The inertia of organized religion is a constant challenge to spiritual growth: inevitably we must make our own path rather than follow someone else's.
Joseph Campbell's own religious heritage was Roman Catholic. He formally abandoned the Church when, as a student of mythology, he felt that the Church was teaching a literal and concrete faith that could not sustain an adult.
Joseph Campbell's central message is that these ethnic divisions are the bitter harvest of the distortions of religious teachings planted long ago. When spiritual rights are demanded on die basis of religious metaphors as facts and geography instead of as symbols of the heart and spirit, a bitterly divided world arises with the inevitability of great tragedy.

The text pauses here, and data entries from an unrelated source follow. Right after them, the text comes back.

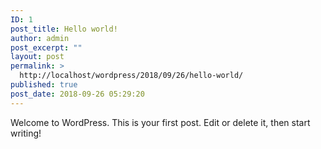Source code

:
 ```yaml
---
ID: 1
post_title: Hello world!
author: admin
post_excerpt: ""
layout: post
permalink: >
  http://localhost/wordpress/2018/09/26/hello-world/
published: true
post_date: 2018-09-26 05:29:20
---
```

Welcome to WordPress. This is your first post. Edit or delete it, then start writing!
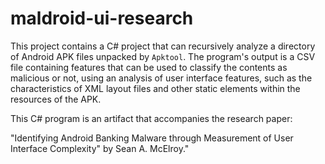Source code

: # maldroid-ui-research

This project contains a C# project that can recursively analyze a directory of
Android APK files unpacked by ```Apktool```.  The program's output is a CSV
file containing features that can be used to classify the contents as malicious
or not, using an analysis of user interface features, such as the 
characteristics of XML layout files and other static elements within the
resources of the APK.

This C# program is an artifact that accompanies the research paper:

&quot;Identifying Android Banking Malware through Measurement of User Interface
Complexity" by Sean A. McElroy.&quot;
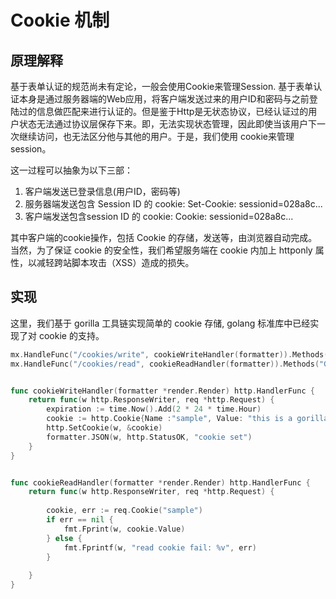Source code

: # Cookie 机制

## 原理解释

基于表单认证的规范尚未有定论，一般会使用Cookie来管理Session.
基于表单认证本身是通过服务器端的Web应用，将客户端发送过来的用户ID和密码与之前登陆过的信息做匹配来进行认证的。但是鉴于Http是无状态协议，已经认证过的用户状态无法通过协议层保存下来。即，无法实现状态管理，因此即使当该用户下一次继续访问，也无法区分他与其他的用户。于是，我们使用 cookie来管理session。


这一过程可以抽象为以下三部：

1. 客户端发送已登录信息(用户ID，密码等)
2. 服务器端发送包含 Session ID 的 cookie: Set-Cookie: sessionid=028a8c...
3. 客户端发送包含session ID 的 cookie: Cookie: sessionid=028a8c...

其中客户端的cookie操作，包括 Cookie 的存储，发送等，由浏览器自动完成。当然，为了保证 cookie 的安全性，我们希望服务端在 cookie 内加上 httponly 属性，以减轻跨站脚本攻击（XSS）造成的损失。


## 实现

这里，我们基于 gorilla 工具链实现简单的 cookie 存储, golang 标准库中已经实现了对 cookie 的支持。

```go
mx.HandleFunc("/cookies/write", cookieWriteHandler(formatter)).Methods("GET")
mx.HandleFunc("/cookies/read", cookieReadHandler(formatter)).Methods("GET")


func cookieWriteHandler(formatter *render.Render) http.HandlerFunc {
	return func(w http.ResponseWriter, req *http.Request) {
		expiration := time.Now().Add(2 * 24 * time.Hour)
		cookie := http.Cookie{Name :"sample", Value: "this is a gorilla cookie", Expires: expiration}
		http.SetCookie(w, &cookie)
		formatter.JSON(w, http.StatusOK, "cookie set")
	}
}


func cookieReadHandler(formatter *render.Render) http.HandlerFunc {
	return func(w http.ResponseWriter, req *http.Request) {
		
		cookie, err := req.Cookie("sample")
		if err == nil {
			fmt.Fprint(w, cookie.Value)
		} else {
			fmt.Fprintf(w, "read cookie fail: %v", err)
		}
		
	}
}
```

Even the word compassion has been devalued in our day Compassion, however, demands much more of our character, requiring that we each make a hero's journey into the far reaches of the lives of people that seem different from us. This is fundamentally a spiritual experience and we need not leave home, not even the chair we are sitting on, to join ourselves to it.

Joseph Campbell's message for the twenty-first century is not apocalyptic. It is hopeful, because it roots us once more in the foundations of the Judeo-Christian tradition. For Joseph Campbell the End of the World is not a cataclysmic event to whose final judgmental terror we draw ever closer. The End of the World comes every day for those whose spiritual insight allows them to see the world as it is, transparent to transcendence, a sacrament of mystery, or, as the poet William Blake wrote, "infinite." The End of the World is, therefore, metaphoric of our spiritual beginning rather than our harsh and fiery ending."

Quotes from Thou Art That


"Fear and desire are what keep you out of the Garden. It is not God who keeps us in exile, but ourselves."


". . . symbols have all been consistently and persistently interpreted as referring not primarily to our inner selves but to supposed outer historical events. This emphasis may be good for the institution of the Church or the prosperity of the synagogue, but may not at all contribute to the spiritual health of the unconvinced individual."


". . . when you are given a dogma telling precisely what kind of meaning you shall experience in a symbol, explaining what kind of effect it should have upon you, then you are in trouble. The real function of a church is simply to preserve and present symbols and to perform rites, letting believers experience the message for themselves in whatever way they can."


". . . images must point past themselves to that ultimate truth which must be told: that life does not have any one absolute fixed meaning. These images must point past all meaning given, beyond all definitions and relationships, to that really ineffable mystery that is just the existence, the being of ourselves and of our world."


". . . the story of Christ is told in metaphorical, mythological terms, right from a very early date."